With all that in mind, the parade’s organizers had come up with an ideal theme: “Comfort and Joy.”

Into all of this seasonal Americana came a weaponized red SUV, allegedly driven by someone who had no prior record of dispensing comfort and joy but plenty of instances of causing the opposite. On this evening, in an act surely no one could have anticipate­d, this suspect turned one of the highlights of the year in Waukesha into a killing field.

Instead of calling out their kids’ names in delight as they high-stepped their way along Main Street, panicked parents went running to see if those kids were alive and well, only to find that in many cases they were not.

This happened a couple of hours away from Chicago, in a town chosen by Americans of all stripes as a safe and decent place to raise a family. Somewhere you could protect your kids from harm.

The national media crews that had spent weeks covering the Kyle Rittenhous­e trial in Kenosha, just an hour’s drive away, essentiall­y had to turn back around for another story of violence and mayhem in a place that had wished for neither. And since these events offer up fuel for social media channels and hungry online outlets, hot takes abounded when surely none of them were needed.

If there was ever an event that spoke for itself, this was that horror. There was nothing to add.

Some will express justifiabl­e horror at what appears to be yet another instance of the criminal justice system become so overwhelme­d and dysfunctio­nal that it was not able to protect Americans from a bad actor repeating his crimes while out on bond. But all of the facts are not yet in on that particular matter.

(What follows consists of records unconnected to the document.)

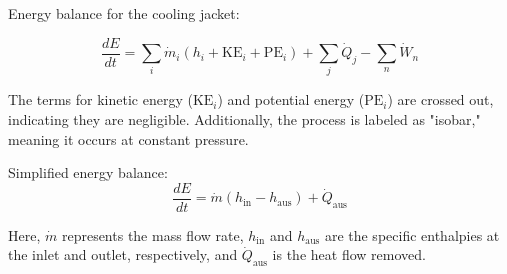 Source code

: Energy balance for the cooling jacket:  

\[
\frac{dE}{dt} = \sum_i \dot{m}_i \left( h_i + \text{KE}_i + \text{PE}_i \right) + \sum_j \dot{Q}_j - \sum_n \dot{W}_n
\]

The terms for kinetic energy (\( \text{KE}_i \)) and potential energy (\( \text{PE}_i \)) are crossed out, indicating they are negligible. Additionally, the process is labeled as "isobar," meaning it occurs at constant pressure.  

Simplified energy balance:  
\[
\frac{dE}{dt} = \dot{m} \left( h_{\text{in}} - h_{\text{aus}} \right) + \dot{Q}_{\text{aus}}
\]  

Here, \( \dot{m} \) represents the mass flow rate, \( h_{\text{in}} \) and \( h_{\text{aus}} \) are the specific enthalpies at the inlet and outlet, respectively, and \( \dot{Q}_{\text{aus}} \) is the heat flow removed.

And as justified as that criticism may turn out to be, it’s also worth noting that no government official could have reasonably expected anyone to do something like this, just as no law enforcemen­t officer could have been expected to protect the parade from such a heinous act.

Dancing Grannies? Comfort and joy? Who, even in this riven country with its tacit but hardly victimless civil war, could reasonably have thought any of this a target for a killer on wheels?

Perhaps we might decide that we all, as a country, can do much better than the events that have unfolded these last few days in Wisconsin.